Apply the trained LodeSTAR model to a frame of the simulated video.  Set the inference parameters which control detection sensitivity. Get the prediction features, which can be useful for visualizing detections. Extract the final coordinates of the detected particles and print how many particles were detected. Plot the predicted localizations from LodeSTAR alongside the ground truth on the simulated image and quantify the performance.

**Note:** Although the performance metrics might appear low, this is expected. LodeSTAR accurately detects all particles that are in focus and visually similar to the ones used for training. However, the simulated video includes many out-of-focus particles, which are difficult to observe unless the image’s dynamic range is carefully adjusted. These blurred particles are not detected because their appearance differs significantly from the in-focus training crops, and they were not included in LodeSTAR’s training set.

In [None]:
# select frame number
frame_index = 0

# Format according to the (N,C,X,Y) convention.
sim_frame_formatted = utils.format_image(sim_video[frame_index])

# Parameters for inference.
alpha = 0.01
beta = 1 - alpha
cutoff = 0.01

# Get localizations from experimental image.
sim_locs_pred = lodestar.detect(
    sim_frame_formatted,
    alpha=alpha,
    beta=beta,
    mode="constant",
    cutoff=cutoff,
)[0]

# Print detection number for reference.
print(f"Found {len(sim_locs_pred[:,1])} detections.")

utils.plot_predicted_positions(
   image=sim_frame_formatted[0, 0, :, :],
   pred_positions= sim_locs_pred,
   gt_positions=sim_trajs_gt[frame_index],
   title="Lodestar Trained on Experimental Crops - Simulated Image",
)

#  Evaluate performance.
utils.evaluate_locs(sim_locs_pred, sim_trajs_gt[frame_index], distance_th=particle_radius);

### Applying LodeSTAR to Simulations

Iteratively apply LodeSTAR to every frame of the simulated video and store localizations in a dataframe.

In [None]:
# Define a dataframe to store all the LodeSTAR detections.
df_sim_video = []
for frame_index, sim_frame in enumerate(sim_video):

    # Format image for LodeSTAR: shape must be (N, C, X, Y).
    sim_frame_formatted = utils.format_image(sim_frame)
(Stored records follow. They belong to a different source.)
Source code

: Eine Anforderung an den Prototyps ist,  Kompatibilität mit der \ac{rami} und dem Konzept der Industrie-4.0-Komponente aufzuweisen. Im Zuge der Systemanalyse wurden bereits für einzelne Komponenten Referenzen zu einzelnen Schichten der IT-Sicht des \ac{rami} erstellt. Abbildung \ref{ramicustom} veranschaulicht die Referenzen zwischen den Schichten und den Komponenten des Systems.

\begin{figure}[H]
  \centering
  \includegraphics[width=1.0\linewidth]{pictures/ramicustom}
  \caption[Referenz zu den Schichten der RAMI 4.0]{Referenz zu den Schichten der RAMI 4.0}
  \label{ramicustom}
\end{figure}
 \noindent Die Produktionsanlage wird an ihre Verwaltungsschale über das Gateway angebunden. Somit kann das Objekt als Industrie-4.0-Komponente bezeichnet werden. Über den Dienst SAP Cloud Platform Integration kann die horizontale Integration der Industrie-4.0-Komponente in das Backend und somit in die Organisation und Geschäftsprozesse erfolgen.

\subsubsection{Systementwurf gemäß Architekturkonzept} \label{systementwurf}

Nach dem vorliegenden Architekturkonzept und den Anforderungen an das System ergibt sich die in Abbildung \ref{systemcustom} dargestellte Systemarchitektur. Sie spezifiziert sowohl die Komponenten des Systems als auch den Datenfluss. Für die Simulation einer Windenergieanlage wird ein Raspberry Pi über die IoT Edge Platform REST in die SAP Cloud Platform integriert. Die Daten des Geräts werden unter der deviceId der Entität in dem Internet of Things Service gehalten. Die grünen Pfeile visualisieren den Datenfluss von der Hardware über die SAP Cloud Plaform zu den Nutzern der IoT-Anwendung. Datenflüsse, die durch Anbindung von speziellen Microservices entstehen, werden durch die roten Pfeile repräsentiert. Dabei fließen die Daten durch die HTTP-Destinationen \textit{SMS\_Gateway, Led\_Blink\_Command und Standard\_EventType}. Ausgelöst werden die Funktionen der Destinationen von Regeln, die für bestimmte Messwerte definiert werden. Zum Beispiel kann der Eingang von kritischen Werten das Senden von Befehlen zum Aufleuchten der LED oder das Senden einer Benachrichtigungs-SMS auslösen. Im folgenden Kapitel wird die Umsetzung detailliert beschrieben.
    # Get detections from LodeSTAR.
    sim_locs_pred = lodestar.detect(
        sim_frame_formatted,
        alpha=alpha,
        beta=beta,
        cutoff=cutoff,
        mode="constant",
    )[0]

    # Store detections in a DataFrame.
    df_frame = pd.DataFrame(sim_locs_pred, columns=["x", "y"])
    df_frame["frame"] = frame_index
    df_sim_video.append(df_frame)

    # Print no. of detections every 10 frames.
    if frame_index % 10 == 0:
        print(f"Detections in frame {frame_index}: {len(sim_locs_pred)}")

# Combine all detections into a single DataFrame.
df_sim_video = pd.concat(df_sim_video, ignore_index=True)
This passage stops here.